Problem to solve: In the entries below, every line with the string "seen" is to be reported.

Exercise inputs:

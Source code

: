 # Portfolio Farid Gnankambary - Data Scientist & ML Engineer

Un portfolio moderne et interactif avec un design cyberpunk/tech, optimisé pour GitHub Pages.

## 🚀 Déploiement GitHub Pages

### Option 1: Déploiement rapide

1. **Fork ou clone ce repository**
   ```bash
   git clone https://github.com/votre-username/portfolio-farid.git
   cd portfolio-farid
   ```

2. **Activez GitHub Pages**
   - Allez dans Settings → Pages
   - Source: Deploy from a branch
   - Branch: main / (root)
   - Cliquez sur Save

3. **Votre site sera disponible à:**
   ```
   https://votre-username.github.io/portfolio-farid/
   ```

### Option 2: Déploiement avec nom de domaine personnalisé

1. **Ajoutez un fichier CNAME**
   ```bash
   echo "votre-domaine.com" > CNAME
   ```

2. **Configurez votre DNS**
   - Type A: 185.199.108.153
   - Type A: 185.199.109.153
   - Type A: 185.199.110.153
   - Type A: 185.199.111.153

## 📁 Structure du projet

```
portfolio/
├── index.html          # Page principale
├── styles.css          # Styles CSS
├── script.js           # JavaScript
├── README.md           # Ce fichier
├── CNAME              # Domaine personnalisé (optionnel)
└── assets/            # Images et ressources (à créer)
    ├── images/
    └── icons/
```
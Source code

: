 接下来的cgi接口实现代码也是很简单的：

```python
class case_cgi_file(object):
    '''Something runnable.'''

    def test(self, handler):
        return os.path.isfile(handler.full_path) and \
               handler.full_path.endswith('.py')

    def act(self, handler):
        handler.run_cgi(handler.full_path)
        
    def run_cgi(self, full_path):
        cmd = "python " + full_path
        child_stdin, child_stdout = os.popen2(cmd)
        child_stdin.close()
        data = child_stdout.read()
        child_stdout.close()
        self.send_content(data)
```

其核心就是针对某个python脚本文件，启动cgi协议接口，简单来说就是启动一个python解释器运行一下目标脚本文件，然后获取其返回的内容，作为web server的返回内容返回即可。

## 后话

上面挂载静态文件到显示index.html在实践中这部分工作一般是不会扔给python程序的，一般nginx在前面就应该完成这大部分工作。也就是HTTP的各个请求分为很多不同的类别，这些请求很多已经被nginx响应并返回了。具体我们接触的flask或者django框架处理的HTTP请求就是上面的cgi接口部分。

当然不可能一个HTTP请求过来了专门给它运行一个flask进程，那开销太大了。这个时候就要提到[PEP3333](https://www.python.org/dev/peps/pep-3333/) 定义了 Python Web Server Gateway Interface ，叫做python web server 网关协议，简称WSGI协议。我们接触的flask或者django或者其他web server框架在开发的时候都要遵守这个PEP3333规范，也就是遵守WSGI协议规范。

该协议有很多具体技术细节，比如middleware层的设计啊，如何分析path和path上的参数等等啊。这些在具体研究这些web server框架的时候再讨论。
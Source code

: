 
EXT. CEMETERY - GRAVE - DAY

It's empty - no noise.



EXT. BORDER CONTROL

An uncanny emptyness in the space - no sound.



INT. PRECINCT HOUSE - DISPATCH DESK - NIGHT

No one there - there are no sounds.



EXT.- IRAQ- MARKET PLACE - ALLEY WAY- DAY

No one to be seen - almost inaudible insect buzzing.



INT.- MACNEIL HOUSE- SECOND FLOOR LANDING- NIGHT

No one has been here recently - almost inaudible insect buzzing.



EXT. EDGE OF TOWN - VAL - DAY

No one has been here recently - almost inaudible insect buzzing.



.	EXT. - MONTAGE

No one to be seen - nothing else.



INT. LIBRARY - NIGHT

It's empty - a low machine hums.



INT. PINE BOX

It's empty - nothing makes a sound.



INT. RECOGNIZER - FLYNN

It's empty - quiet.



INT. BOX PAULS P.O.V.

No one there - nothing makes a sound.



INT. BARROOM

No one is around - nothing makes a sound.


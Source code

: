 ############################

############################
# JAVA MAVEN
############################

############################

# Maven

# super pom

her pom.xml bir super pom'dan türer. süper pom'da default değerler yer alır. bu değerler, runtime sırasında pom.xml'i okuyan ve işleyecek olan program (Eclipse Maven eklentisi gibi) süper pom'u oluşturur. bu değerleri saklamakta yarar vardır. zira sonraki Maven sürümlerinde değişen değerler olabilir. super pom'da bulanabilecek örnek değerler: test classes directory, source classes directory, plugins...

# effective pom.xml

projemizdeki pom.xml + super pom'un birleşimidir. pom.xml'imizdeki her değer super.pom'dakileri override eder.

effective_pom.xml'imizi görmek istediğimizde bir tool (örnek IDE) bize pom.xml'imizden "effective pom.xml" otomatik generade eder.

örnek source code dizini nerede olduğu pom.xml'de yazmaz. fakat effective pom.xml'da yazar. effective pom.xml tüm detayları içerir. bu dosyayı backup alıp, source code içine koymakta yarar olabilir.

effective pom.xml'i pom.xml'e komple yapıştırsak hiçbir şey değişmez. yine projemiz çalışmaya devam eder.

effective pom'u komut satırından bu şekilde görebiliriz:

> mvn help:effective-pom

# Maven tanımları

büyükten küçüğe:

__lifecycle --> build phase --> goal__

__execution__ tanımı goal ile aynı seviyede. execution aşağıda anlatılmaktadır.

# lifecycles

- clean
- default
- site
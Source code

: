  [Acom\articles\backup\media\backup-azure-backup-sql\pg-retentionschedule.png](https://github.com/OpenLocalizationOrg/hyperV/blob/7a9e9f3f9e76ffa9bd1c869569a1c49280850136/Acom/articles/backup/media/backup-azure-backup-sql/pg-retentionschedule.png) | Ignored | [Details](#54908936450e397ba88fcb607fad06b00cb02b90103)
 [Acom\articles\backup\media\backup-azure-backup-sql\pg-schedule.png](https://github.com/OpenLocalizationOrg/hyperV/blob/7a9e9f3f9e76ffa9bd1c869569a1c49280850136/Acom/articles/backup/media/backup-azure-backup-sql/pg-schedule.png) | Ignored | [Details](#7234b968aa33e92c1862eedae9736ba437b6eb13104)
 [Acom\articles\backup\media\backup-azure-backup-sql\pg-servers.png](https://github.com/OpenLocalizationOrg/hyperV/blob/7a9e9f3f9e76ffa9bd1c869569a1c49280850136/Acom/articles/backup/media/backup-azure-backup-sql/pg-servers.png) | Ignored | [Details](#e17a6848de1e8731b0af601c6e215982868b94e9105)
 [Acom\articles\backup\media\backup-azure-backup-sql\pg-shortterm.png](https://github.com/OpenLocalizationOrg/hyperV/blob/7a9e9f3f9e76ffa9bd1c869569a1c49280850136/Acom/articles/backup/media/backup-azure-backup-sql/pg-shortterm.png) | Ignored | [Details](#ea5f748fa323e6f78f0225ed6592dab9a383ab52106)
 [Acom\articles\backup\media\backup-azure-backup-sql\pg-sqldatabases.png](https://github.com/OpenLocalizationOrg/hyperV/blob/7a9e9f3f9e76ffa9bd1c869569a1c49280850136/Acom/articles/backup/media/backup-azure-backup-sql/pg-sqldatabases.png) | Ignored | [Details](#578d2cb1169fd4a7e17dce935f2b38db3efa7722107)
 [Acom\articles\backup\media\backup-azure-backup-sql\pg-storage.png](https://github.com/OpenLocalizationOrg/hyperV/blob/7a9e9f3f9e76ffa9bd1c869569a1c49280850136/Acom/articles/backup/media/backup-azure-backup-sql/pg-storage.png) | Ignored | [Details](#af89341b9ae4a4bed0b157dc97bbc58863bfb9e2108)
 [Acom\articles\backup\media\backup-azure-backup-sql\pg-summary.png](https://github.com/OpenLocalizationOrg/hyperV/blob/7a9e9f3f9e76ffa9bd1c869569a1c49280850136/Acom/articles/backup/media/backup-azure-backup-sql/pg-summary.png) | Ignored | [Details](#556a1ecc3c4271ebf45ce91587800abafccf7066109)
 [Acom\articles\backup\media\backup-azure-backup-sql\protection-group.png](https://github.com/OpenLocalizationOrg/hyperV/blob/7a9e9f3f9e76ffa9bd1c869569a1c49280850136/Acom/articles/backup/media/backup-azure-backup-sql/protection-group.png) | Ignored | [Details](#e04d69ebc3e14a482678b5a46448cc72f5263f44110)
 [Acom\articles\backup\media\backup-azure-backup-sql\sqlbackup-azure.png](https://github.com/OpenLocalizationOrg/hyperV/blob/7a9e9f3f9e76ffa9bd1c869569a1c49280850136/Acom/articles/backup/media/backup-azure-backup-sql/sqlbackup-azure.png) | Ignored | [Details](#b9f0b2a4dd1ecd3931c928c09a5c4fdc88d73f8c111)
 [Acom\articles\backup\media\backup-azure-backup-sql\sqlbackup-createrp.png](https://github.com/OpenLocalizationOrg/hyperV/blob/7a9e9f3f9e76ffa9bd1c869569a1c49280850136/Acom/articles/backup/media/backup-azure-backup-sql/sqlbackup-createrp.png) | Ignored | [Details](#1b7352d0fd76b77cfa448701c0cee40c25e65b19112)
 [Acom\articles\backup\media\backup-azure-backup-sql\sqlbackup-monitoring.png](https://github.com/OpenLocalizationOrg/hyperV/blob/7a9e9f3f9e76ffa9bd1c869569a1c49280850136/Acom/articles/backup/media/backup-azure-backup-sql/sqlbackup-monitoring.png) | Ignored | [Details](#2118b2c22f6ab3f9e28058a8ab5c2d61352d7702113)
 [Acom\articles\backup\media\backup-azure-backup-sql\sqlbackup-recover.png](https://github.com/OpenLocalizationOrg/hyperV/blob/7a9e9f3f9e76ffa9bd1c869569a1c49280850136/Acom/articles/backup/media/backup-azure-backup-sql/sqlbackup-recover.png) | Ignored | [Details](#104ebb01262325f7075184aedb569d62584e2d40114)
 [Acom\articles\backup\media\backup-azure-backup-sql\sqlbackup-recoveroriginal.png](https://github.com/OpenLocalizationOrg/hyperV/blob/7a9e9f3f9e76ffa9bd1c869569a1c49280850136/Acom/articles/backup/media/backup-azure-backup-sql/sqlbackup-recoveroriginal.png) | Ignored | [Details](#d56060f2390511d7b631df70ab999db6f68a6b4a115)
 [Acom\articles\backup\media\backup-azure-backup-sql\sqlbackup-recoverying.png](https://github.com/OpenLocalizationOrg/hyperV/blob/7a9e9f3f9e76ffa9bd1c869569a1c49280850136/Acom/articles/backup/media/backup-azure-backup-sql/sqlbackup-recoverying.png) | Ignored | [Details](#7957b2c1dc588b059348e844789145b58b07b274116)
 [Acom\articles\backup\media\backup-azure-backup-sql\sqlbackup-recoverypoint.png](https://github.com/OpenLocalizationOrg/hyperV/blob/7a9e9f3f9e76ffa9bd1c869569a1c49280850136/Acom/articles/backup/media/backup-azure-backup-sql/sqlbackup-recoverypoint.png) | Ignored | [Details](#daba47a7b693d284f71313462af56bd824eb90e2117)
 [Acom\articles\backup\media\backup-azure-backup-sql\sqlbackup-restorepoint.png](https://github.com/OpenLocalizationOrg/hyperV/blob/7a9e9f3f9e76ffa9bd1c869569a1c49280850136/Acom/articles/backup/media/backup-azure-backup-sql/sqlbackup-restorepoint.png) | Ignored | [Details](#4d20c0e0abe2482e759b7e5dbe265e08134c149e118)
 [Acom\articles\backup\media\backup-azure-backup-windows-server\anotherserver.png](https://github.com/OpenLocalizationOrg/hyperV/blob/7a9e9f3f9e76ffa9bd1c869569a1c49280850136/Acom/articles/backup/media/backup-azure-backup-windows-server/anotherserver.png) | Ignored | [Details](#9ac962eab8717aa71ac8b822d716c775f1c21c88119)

Solution for this exercise:
No one to be seen - almost inaudible insect buzzing.
No one to be seen - nothing else.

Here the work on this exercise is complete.